= Global 30 Project =

The Global 30 Project—Establishing University Network for Internationalization—is a support initiative implemented by Japan's Ministry of Education, Culture, Sports, Science and Technology (MEXT), targeting national, public, and private universities in Japan.

== Overview ==
Amid an intensifying global competition for talent, the project aims to enhance the international competitiveness of Japanese universities and provide attractive educational programs. By bringing competent international students from around the world to Japan and establishing an environment where international and Japanese students can engage in friendly competition, the goal is to foster globally active human resources.

This initiative supports, through a rigorous evaluation process, the formation of internationalization hubs by selecting and adopting outstanding plans that provide high-quality education and well-structured systems for accepting international students. In the selected undergraduate and graduate schools, English-taught degree courses have been established, and the admission of foreign students began in the 2010–2012 academic years.

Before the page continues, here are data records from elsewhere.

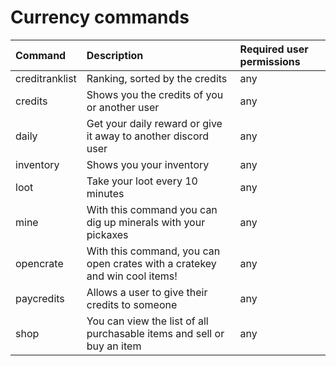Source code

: # Currency commands

| Command | Description | Required user permissions |
| :--- | :--- | :--- |
|creditranklist           | Ranking, sorted by the credits | any|
|credits                  | Shows you the credits of you or another user | any|
|daily                    | Get your daily reward or give it away to another discord user | any|
|inventory                | Shows you your inventory | any|
|loot                     | Take your loot every 10 minutes | any|
|mine                     | With this command you can dig up minerals with your pickaxes | any|
|opencrate                | With this command, you can open crates with a cratekey and win cool items! | any|
|paycredits               | Allows a user to give their credits to someone | any|
|shop                     | You can view the list of all purchasable items and sell or buy an item | any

As of 2011, 13 national and private universities had established 90 courses at the graduate level and 16 courses at the undergraduate level. This project was part of the 300K International Students Plan, aiming to accept 300,000 international students by 2020.

To pave the way for this goal, the government selected high-quality national, public, and private universities capable of becoming internationalization centers through a competition based on their track records of accepting international students. These universities, designated as Internationalization Hub Universities, received financial support to establish Japan as a center for global talent.

When applying, universities selected undergraduate and graduate schools with international competitiveness, strong records of accepting international students, the capability to teach in English, and an adequate number of faculty members able to conduct classes in English. They presented their past achievements and the English degree programs they offer.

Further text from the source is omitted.